Instructions to follow:
Scan the entries that follow for the word "return", then report every line in which it appears.

[Opening Provided data section]

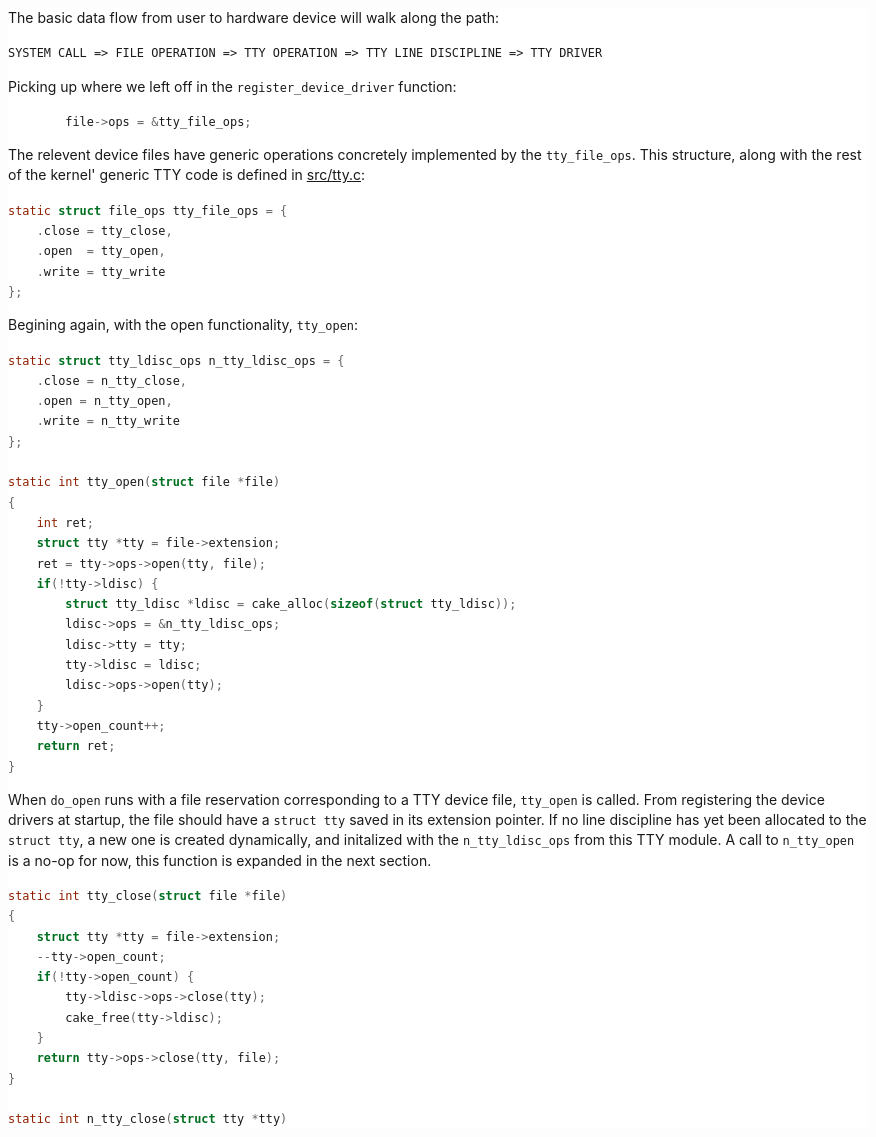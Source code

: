 The basic data flow from user to hardware device will walk along the path:

```
SYSTEM CALL => FILE OPERATION => TTY OPERATION => TTY LINE DISCIPLINE => TTY DRIVER
```

Picking up where we left off in the `register_device_driver` function:

```C
        file->ops = &tty_file_ops;
```

The relevent device files have generic operations concretely implemented by the `tty_file_ops`. This structure, along with the rest of the kernel' generic TTY code is defined in [src/tty.c](code0/src/tty.c):

```C
static struct file_ops tty_file_ops = {
    .close = tty_close,
    .open  = tty_open,
    .write = tty_write
};
```

Begining again, with the open functionality, `tty_open`:

```C
static struct tty_ldisc_ops n_tty_ldisc_ops = {
    .close = n_tty_close,
    .open = n_tty_open,
    .write = n_tty_write
};

static int tty_open(struct file *file)
{
    int ret;
    struct tty *tty = file->extension;
    ret = tty->ops->open(tty, file);
    if(!tty->ldisc) {
        struct tty_ldisc *ldisc = cake_alloc(sizeof(struct tty_ldisc));
        ldisc->ops = &n_tty_ldisc_ops;
        ldisc->tty = tty;
        tty->ldisc = ldisc;
        ldisc->ops->open(tty);
    }
    tty->open_count++;
    return ret;
}
```

When `do_open` runs with a file reservation corresponding to a TTY device file, `tty_open` is called. From registering the device drivers at startup, the file should have a `struct tty` saved in its extension pointer. If no line discipline has yet been allocated to the `struct tty`, a new one is created dynamically, and initalized with the `n_tty_ldisc_ops` from this TTY module. A call to `n_tty_open` is a no-op for now, this function is expanded in the next section.

```C
static int tty_close(struct file *file)
{
    struct tty *tty = file->extension;
    --tty->open_count;
    if(!tty->open_count) {
        tty->ldisc->ops->close(tty);
        cake_free(tty->ldisc);
    }
    return tty->ops->close(tty, file);
}

static int n_tty_close(struct tty *tty)
```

[Closing Provided data section]

Response to the task:
    return ret;
    return tty->ops->close(tty, file);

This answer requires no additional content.